Feature-Pool Construction and EV-Stability Tradeoff
To operationalize seed-robust SAE construction, the authors propose pooling features from SAEs trained with independent seeds and deduplicating under cosine similarity. Dictionaries built from the most-probable pooled features recover near-maximal explained variance after brief tuning and are dominated by stable features even with modest source pool sizes. Notably, no stability–EV tradeoff is observed in this construction: high stability and high explained variance are attainable simultaneously, contradicting common intuitions about the necessity of such tradeoffs in single-run training.

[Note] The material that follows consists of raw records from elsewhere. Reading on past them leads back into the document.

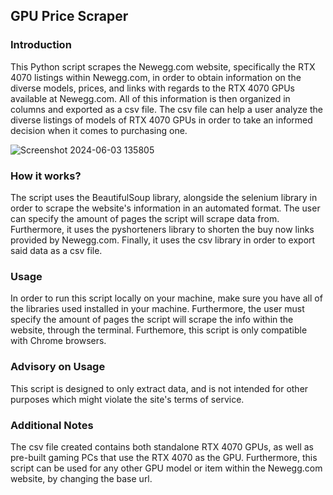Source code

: ## GPU Price Scraper
### Introduction
This Python script scrapes the Newegg.com website, specifically the RTX 4070 listings within Newegg.com, in order to obtain information on the diverse models, prices, and links with regards to the RTX 4070 GPUs available at Newegg.com. All of this information is then organized in columns and exported as a csv file. The csv file can help a user analyze the diverse listings of models of RTX 4070 GPUs in order to take an informed decision when it comes to purchasing one.

![Screenshot 2024-06-03 135805](https://github.com/Lorenzo-Castellini-Coutin/GPU-Price-Scraper/assets/153740191/e1357a4c-5489-4400-bec3-99cc30e93fe3)


### How it works?
The script uses the BeautifulSoup library, alongside the selenium library in order to scrape the website's information in an automated format. The user can specify the amount of pages the script will scrape data from. Furthermore, it uses the pyshorteners library to shorten the buy now links provided by Newegg.com. Finally, it uses the csv library in order to export said data as a csv file.

### Usage
In order to run this script locally on your machine, make sure you have all of the libraries used installed in your machine. Furthermore, the user must specify the amount of pages the script will scrape the info within the website, through the terminal. Furthemore, this script is only compatible with Chrome browsers.
### Advisory on Usage
This script is designed to only extract data, and is not intended for other purposes which might violate the site's terms of service.
### Additional Notes
The csv file created contains both standalone RTX 4070 GPUs, as well as pre-built gaming PCs that use the RTX 4070 as the GPU. Furthermore, this script can be used for any other GPU model or item within the Newegg.com website, by changing the base url.
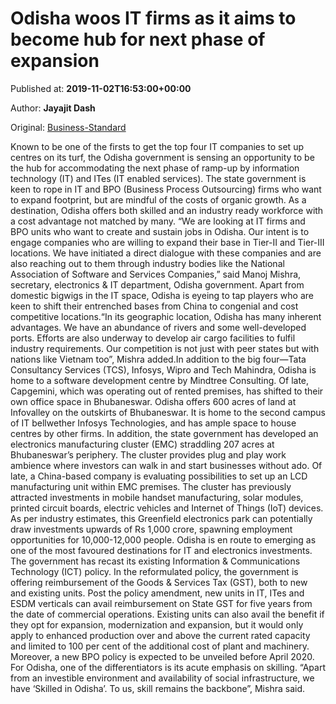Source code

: 
# Odisha woos IT firms as it aims to become hub for next phase of expansion

Published at: **2019-11-02T16:53:00+00:00**

Author: **Jayajit Dash**

Original: [Business-Standard](https://www.business-standard.com/article/economy-policy/odisha-woos-it-firms-as-it-aims-to-become-hub-for-next-phase-of-expansion-119110200863_1.html)

Known to be one of the firsts to get the top four IT companies to set up centres on its turf, the Odisha government is sensing an opportunity to be the hub for accommodating the next phase of ramp-up by information technology (IT) and ITes (IT enabled services). The state government is keen to rope in IT and BPO (Business Process Outsourcing) firms who want to expand footprint, but are mindful of the costs of organic growth. As a destination, Odisha offers both skilled and an industry ready workforce with a cost advantage not matched by many.
“We are looking at IT firms and BPO units who want to create and sustain jobs in Odisha. Our intent is to engage companies who are willing to expand their base in Tier-II and Tier-III locations. We have initiated a direct dialogue with these companies and are also reaching out to them through industry bodies like the National Association of Software and Services Companies,” said Manoj Mishra, secretary, electronics & IT department, Odisha government. Apart from domestic bigwigs in the IT space, Odisha is eyeing to tap players who are keen to shift their entrenched bases from China to congenial and cost competitive locations.“In its geographic location, Odisha has many inherent advantages. We have an abundance of rivers and some well-developed ports. Efforts are also underway to develop air cargo facilities to fulfil industry requirements. Our competition is not just with peer states but with nations like Vietnam too”, Mishra added.In addition to the big four—Tata Consultancy Services (TCS), Infosys, Wipro and Tech Mahindra, Odisha is home to a software development centre by Mindtree Consulting. Of late, Capgemini, which was operating out of rented premises, has shifted to their own office space in Bhubaneswar.
Odisha offers 600 acres of land at Infovalley on the outskirts of Bhubaneswar.
It is home to the second campus of IT bellwether Infosys Technologies, and has ample space to house centres by other firms. In addition, the state government has developed an electronics manufacturing cluster (EMC) straddling 207 acres at Bhubaneswar’s periphery. The cluster provides plug and play work ambience where investors can walk in and start businesses without ado.
Of late, a China-based company is evaluating possibilities to set up an LCD manufacturing unit within EMC premises. The cluster has previously attracted investments in mobile handset manufacturing, solar modules, printed circuit boards, electric vehicles and Internet of Things (IoT) devices. As per industry estimates, this Greenfield electronics park can potentially draw investments upwards of Rs 1,000 crore, spawning employment opportunities for 10,000-12,000 people.
Odisha is en route to emerging as one of the most favoured destinations for IT and electronics investments. The government has recast its existing Information & Communications Technology (ICT) policy. In the reformulated policy, the government is offering reimbursement of the Goods & Services Tax (GST), both to new and existing units. Post the policy amendment, new units in IT, ITes and ESDM verticals can avail reimbursement on State GST for five years from the date of commercial operations. Existing units can also avail the benefit if they opt for expansion, modernization and expansion, but it would only apply to enhanced production over and above the current rated capacity and limited to 100 per cent of the additional cost of plant and machinery. Moreover, a new BPO policy is expected to be unveiled before April 2020.
For Odisha, one of the differentiators is its acute emphasis on skilling.
“Apart from an investible environment and availability of social infrastructure, we have ‘Skilled in Odisha’. To us, skill remains the backbone”, Mishra said.
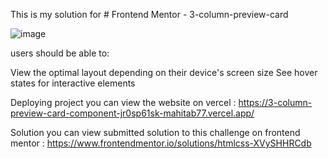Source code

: This is my solution for # Frontend Mentor - 3-column-preview-card

![image](https://github.com/mahitab77/3-column-preview-card-component/assets/56124273/2d1543c7-ce42-4359-804f-7ac5fd010765)

users should be able to:

View the optimal layout depending on their device's screen size
See hover states for interactive elements


Deploying project
you can view the website on vercel : https://3-column-preview-card-component-jr0sp61sk-mahitab77.vercel.app/

Solution
you can view submitted solution to this challenge on frontend mentor : https://www.frontendmentor.io/solutions/htmlcss-XVySHHRCdb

Figure 6: As pool size grows, unstable-feature fraction decreases and explained variance remains high in most-probable constructions.

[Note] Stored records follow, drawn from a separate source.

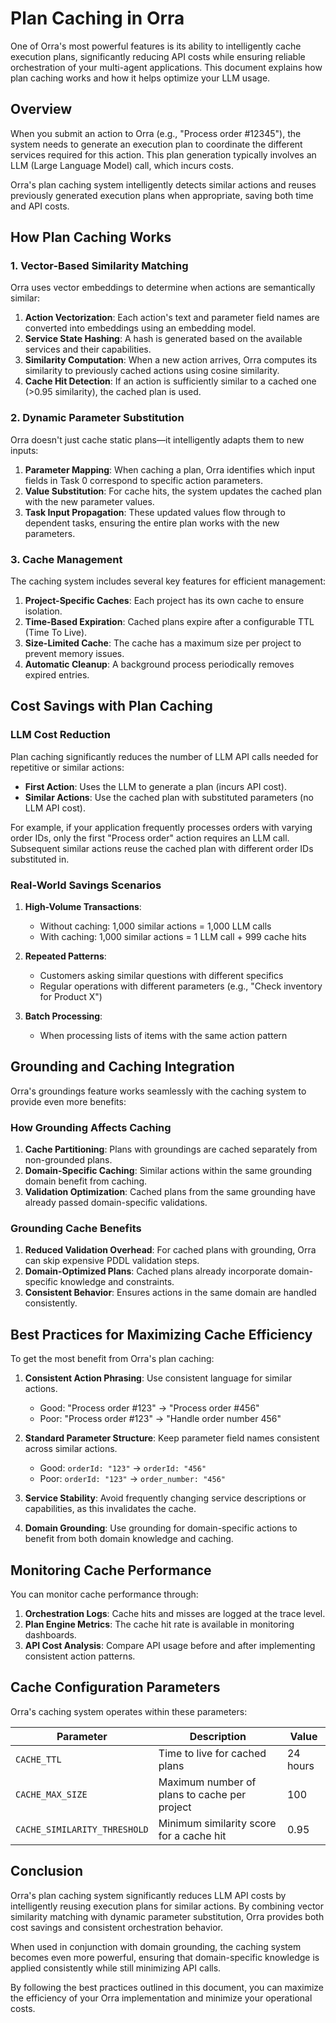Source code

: # Plan Caching in Orra

One of Orra's most powerful features is its ability to intelligently cache execution plans, significantly reducing API costs while ensuring reliable orchestration of your multi-agent applications. This document explains how plan caching works and how it helps optimize your LLM usage.

## Overview

When you submit an action to Orra (e.g., "Process order #12345"), the system needs to generate an execution plan to coordinate the different services required for this action. This plan generation typically involves an LLM (Large Language Model) call, which incurs costs.

Orra's plan caching system intelligently detects similar actions and reuses previously generated execution plans when appropriate, saving both time and API costs.

## How Plan Caching Works

### 1. Vector-Based Similarity Matching

Orra uses vector embeddings to determine when actions are semantically similar:

1. **Action Vectorization**: Each action's text and parameter field names are converted into embeddings using an embedding model.
2. **Service State Hashing**: A hash is generated based on the available services and their capabilities.
3. **Similarity Computation**: When a new action arrives, Orra computes its similarity to previously cached actions using cosine similarity.
4. **Cache Hit Detection**: If an action is sufficiently similar to a cached one (>0.95 similarity), the cached plan is used.

### 2. Dynamic Parameter Substitution

Orra doesn't just cache static plans—it intelligently adapts them to new inputs:

1. **Parameter Mapping**: When caching a plan, Orra identifies which input fields in Task 0 correspond to specific action parameters.
2. **Value Substitution**: For cache hits, the system updates the cached plan with the new parameter values.
3. **Task Input Propagation**: These updated values flow through to dependent tasks, ensuring the entire plan works with the new parameters.

### 3. Cache Management

The caching system includes several key features for efficient management:

1. **Project-Specific Caches**: Each project has its own cache to ensure isolation.
2. **Time-Based Expiration**: Cached plans expire after a configurable TTL (Time To Live).
3. **Size-Limited Cache**: The cache has a maximum size per project to prevent memory issues.
4. **Automatic Cleanup**: A background process periodically removes expired entries.

## Cost Savings with Plan Caching

### LLM Cost Reduction

Plan caching significantly reduces the number of LLM API calls needed for repetitive or similar actions:

- **First Action**: Uses the LLM to generate a plan (incurs API cost).
- **Similar Actions**: Use the cached plan with substituted parameters (no LLM API cost).

For example, if your application frequently processes orders with varying order IDs, only the first "Process order" action requires an LLM call. Subsequent similar actions reuse the cached plan with different order IDs substituted in.

### Real-World Savings Scenarios

1. **High-Volume Transactions**:
   - Without caching: 1,000 similar actions = 1,000 LLM calls
   - With caching: 1,000 similar actions = 1 LLM call + 999 cache hits

2. **Repeated Patterns**:
   - Customers asking similar questions with different specifics
   - Regular operations with different parameters (e.g., "Check inventory for Product X")

3. **Batch Processing**:
   - When processing lists of items with the same action pattern

## Grounding and Caching Integration

Orra's groundings feature works seamlessly with the caching system to provide even more benefits:

### How Grounding Affects Caching

1. **Cache Partitioning**: Plans with groundings are cached separately from non-grounded plans.
2. **Domain-Specific Caching**: Similar actions within the same grounding domain benefit from caching.
3. **Validation Optimization**: Cached plans from the same grounding have already passed domain-specific validations.

### Grounding Cache Benefits

1. **Reduced Validation Overhead**: For cached plans with grounding, Orra can skip expensive PDDL validation steps.
2. **Domain-Optimized Plans**: Cached plans already incorporate domain-specific knowledge and constraints.
3. **Consistent Behavior**: Ensures actions in the same domain are handled consistently.

## Best Practices for Maximizing Cache Efficiency

To get the most benefit from Orra's plan caching:

1. **Consistent Action Phrasing**: Use consistent language for similar actions.
   - Good: "Process order #123" → "Process order #456"
   - Poor: "Process order #123" → "Handle order number 456"

2. **Standard Parameter Structure**: Keep parameter field names consistent across similar actions.
   - Good: `orderId: "123"` → `orderId: "456"`
   - Poor: `orderId: "123"` → `order_number: "456"`

3. **Service Stability**: Avoid frequently changing service descriptions or capabilities, as this invalidates the cache.

4. **Domain Grounding**: Use grounding for domain-specific actions to benefit from both domain knowledge and caching.

## Monitoring Cache Performance

You can monitor cache performance through:

1. **Orchestration Logs**: Cache hits and misses are logged at the trace level.
2. **Plan Engine Metrics**: The cache hit rate is available in monitoring dashboards.
3. **API Cost Analysis**: Compare API usage before and after implementing consistent action patterns.

## Cache Configuration Parameters

Orra's caching system operates within these parameters:

| Parameter | Description | Value    |
|-----------|-------------|----------|
| `CACHE_TTL` | Time to live for cached plans | 24 hours |
| `CACHE_MAX_SIZE` | Maximum number of plans to cache per project | 100      |
| `CACHE_SIMILARITY_THRESHOLD` | Minimum similarity score for a cache hit | 0.95     |

## Conclusion

Orra's plan caching system significantly reduces LLM API costs by intelligently reusing execution plans for similar actions. By combining vector similarity matching with dynamic parameter substitution, Orra provides both cost savings and consistent orchestration behavior.

When used in conjunction with domain grounding, the caching system becomes even more powerful, ensuring that domain-specific knowledge is applied consistently while still minimizing API calls.

By following the best practices outlined in this document, you can maximize the efficiency of your Orra implementation and minimize your operational costs.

Figure 7: Explained variance curves for constructed SAEs illustrate preservation of reconstruction quality with stable feature initialization.
Qualitative and Automatic Interpretation Analysis
Stable features are more interpretable under automatic metrics and LLM-based evaluations. They attract higher detection scores and their explanations more frequently reference structural, compositional, or semantic content. By contrast, unstable features’ explanations center on surface-form or idiosyncratic substrings. Even LLMs can reliably distinguish stable from unstable features using explanation text alone, underscoring the systematic nature of the distinction.
Ablations: Model, Layer, Sparsity, and Random Baseline
The stability dichotomy persists across variations in base model, layer, and dictionary size. TopK and BatchTopK SAE variants are functionally identical in both stability and explained variance; Vanilla SAE is more stable but incurs an EV penalty. More SAE training does not eliminate instability: unstable feature fraction plateaus at a non-zero value even after billions of tokens. Training SAEs on random transformer activations produces high automatic interpretation scores but negligible cross-seed stability, emphasizing the necessity of stability metrics for faithfulness.
Figure 8: Unstable-feature fraction as a function of SAE training tokens shows convergence to a non-zero plateau.
Figure 9: Dead-salmon control: trained versus random transformers yield sharply divergent stability profiles.
Practical and Theoretical Implications
The results demonstrate that SAE instability is systematically structured: unstable features are not mere noise but manifestations of seed-dependent basis ambiguity within reproducible low-rank subspaces. This insight reframes feature interpretability: a single SAE dictionary can obscure relevant cross-seed structure, and traditional auto-interpretation metrics can be misleading in the absence of reproducibility. Pool-based SAE constructions offer practical routes to more stable dictionaries without sacrificing reconstruction fidelity.
From a theoretical standpoint, these findings implicate core neural mechanisms—such as self-attention anisotropy and dimensional collapse (Wang et al., 23 Aug 2025, Godey et al., 2024)—as sources of low-dimensional subspaces conducive to feature non-identifiability. Future directions include explicit identification and disentanglement of these components and the development of objectives or architectural modifications to recover individually stable feature bases within low-rank regions.
Conclusion
This paper rigorously establishes that seed dependence in sparse autoencoder training results from structured basis ambiguity within reproducible subspaces. Stable SAE features are functionally and semantically dominant, while unstable features possess weak marginal impact but encode reproducible, low-rank structure. Pooling features across seeds enables construction of stable SAE dictionaries while retaining high reconstruction quality, challenging the presumed stability–reconstruction tradeoff in mechanistic interpretability. These results clarify the limitations of auto-interpretation and point to refined protocols for interpretable and faithful feature extraction from neural models.
References: "Unstable Features, Reproducible Subspaces: Understanding Seed Dependence in Sparse Autoencoders" (2606.12138).